With Belgrade appearing victorious until recently, this seemed a sure way to advance Greek imperialism's expansionism and economic interests in the Balkans.

The defeat of Belgrade-backed Serbs in the Croatian region of Krajina this summer, however, the NATO bombings of Bosnian Serbs in September, and the subsequent advances of the Croatian and Bosnian armies in northwestern Bosnia, dramatically altered the political and military landscape. Washington, after standing behind the Croatian and Bosnian regimes and carrying out the bombings, emerged as the main imperialist power intervening in the Yugoslav conflict. It managed to push back Athens among others.

Finally, the embargo on Macedonia hurt some capitalists in Greece who held 20 percent of the market share of imports that republic made before 1993. Greek products have now been replaced by German, French, and Italian goods. Above all, of course, the embargo, a virtual act of war, hurt the Macedonian people. According to the daily New Macedonia, unemployment there jumped to 25 percent since 1993. Skopje estimates that the sanctions cost it $40 million per month.

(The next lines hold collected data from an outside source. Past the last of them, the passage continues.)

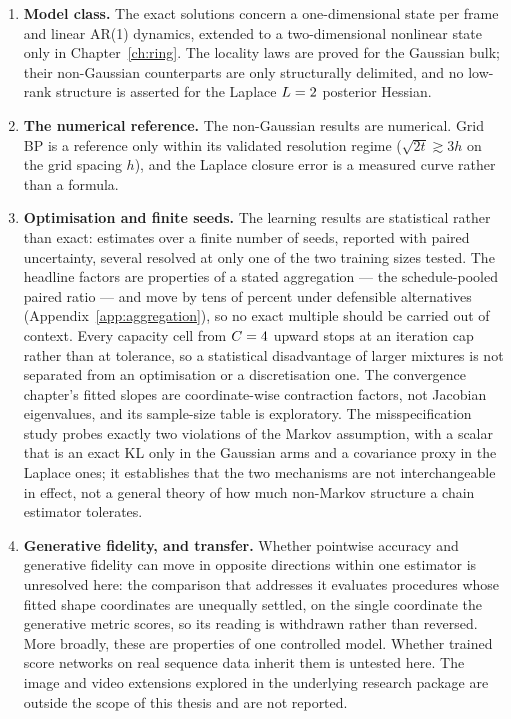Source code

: \begin{enumerate}
  \item \textbf{Model class.} The exact solutions concern a one-dimensional
  state per frame and linear AR(1) dynamics, extended to a two-dimensional
  nonlinear state only in Chapter~\ref{ch:ring}. The locality laws are proved
  for the Gaussian bulk; their non-Gaussian counterparts are only structurally
  delimited, and no low-rank structure is asserted for the Laplace
  $\nsites = 2$ posterior Hessian.

  \item \textbf{The numerical reference.} The non-Gaussian results are
  numerical. Grid BP is a reference only within its validated resolution regime
  ($\sqrt{2t} \gtrsim 3h$ on the grid spacing $h$), and the Laplace closure
  error is a measured curve rather than a formula.

  \item \textbf{Optimisation and finite seeds.} The learning results are
  statistical rather than exact: estimates over a finite number of seeds,
  reported with paired uncertainty, several resolved at only one of the two
  training sizes tested. The headline factors are properties of a stated
  aggregation --- the schedule-pooled paired ratio --- and move by tens of
  percent under defensible alternatives (Appendix~\ref{app:aggregation}), so
  no exact multiple should be carried out of context. Every capacity cell
  from $C = \capcappedfrom$ upward stops at
  an iteration cap rather than at tolerance, so a statistical disadvantage of
  larger mixtures is not separated from an optimisation or a discretisation one.
  The convergence chapter's fitted slopes are coordinate-wise contraction
  factors, not Jacobian eigenvalues, and its sample-size table is exploratory.
  The misspecification study probes exactly two violations of the Markov
  assumption, with a scalar that is an exact KL only in the Gaussian arms and
  a covariance proxy in the Laplace ones; it establishes that the two
  mechanisms are not interchangeable in effect, not
  a general theory of how much non-Markov structure a chain estimator tolerates.

  \item \textbf{Generative fidelity, and transfer.} Whether pointwise accuracy
  and generative fidelity can move in opposite directions within one estimator
  is unresolved here: the comparison that addresses it evaluates procedures
  whose fitted shape coordinates are unequally settled, on the single coordinate
  the generative metric scores, so its reading is withdrawn rather than
  reversed. More broadly, these are properties of one controlled model. Whether
  trained score networks on real sequence data inherit them is untested here.
  The image and video extensions explored in the underlying research package are
  outside the scope of this thesis and are not reported.
\end{enumerate}

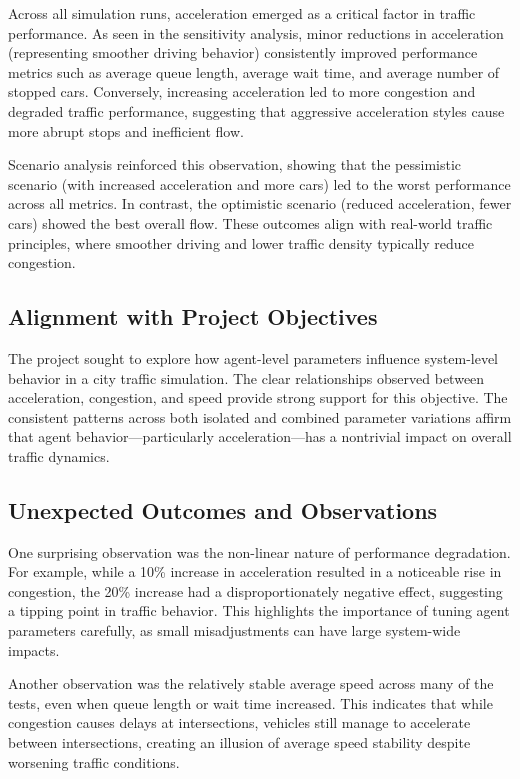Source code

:\documentclass[12pt]{article}
\begin{document}
Across all simulation runs, acceleration emerged as a critical factor in traffic performance. As seen in the sensitivity analysis, minor reductions in acceleration (representing smoother driving behavior) consistently improved performance metrics such as average queue length, average wait time, and average number of stopped cars. Conversely, increasing acceleration led to more congestion and degraded traffic performance, suggesting that aggressive acceleration styles cause more abrupt stops and inefficient flow.

Scenario analysis reinforced this observation, showing that the pessimistic scenario (with increased acceleration and more cars) led to the worst performance across all metrics. In contrast, the optimistic scenario (reduced acceleration, fewer cars) showed the best overall flow. These outcomes align with real-world traffic principles, where smoother driving and lower traffic density typically reduce congestion.

\subsection{Alignment with Project Objectives}

The project sought to explore how agent-level parameters influence system-level behavior in a city traffic simulation. The clear relationships observed between acceleration, congestion, and speed provide strong support for this objective. The consistent patterns across both isolated and combined parameter variations affirm that agent behavior—particularly acceleration—has a nontrivial impact on overall traffic dynamics.

\subsection{Unexpected Outcomes and Observations}

One surprising observation was the non-linear nature of performance degradation. For example, while a 10\% increase in acceleration resulted in a noticeable rise in congestion, the 20\% increase had a disproportionately negative effect, suggesting a tipping point in traffic behavior. This highlights the importance of tuning agent parameters carefully, as small misadjustments can have large system-wide impacts.

Another observation was the relatively stable average speed across many of the tests, even when queue length or wait time increased. This indicates that while congestion causes delays at intersections, vehicles still manage to accelerate between intersections, creating an illusion of average speed stability despite worsening traffic conditions.
\end{document}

While a majority among the Greek rulers felt compelled to concede and sign the September accord, the decision by Athens has generated ongoing debate in bourgeois politics. Former Greek president Christos Sartzetakis accused the Papandreou administration of leading a "national surrender." Antonis Samaras, of the right-wing opposition party Political Spring, called the accord an "unprecedented national humiliation." Aleka Paparíga of the KKE demanded that the issue of the name of the neighboring republic be settled quickly in a way that it gives Macedonia only a geographic meaning "and not an ethnic one."

Many workers feel relieved that the tensions with Macedonia have eased. "I don't care about the name or whatever," said an airline baggage handler during a discussion at the Athens airport. "I just want the dispute settled and over with. Let them call themselves whatever they want."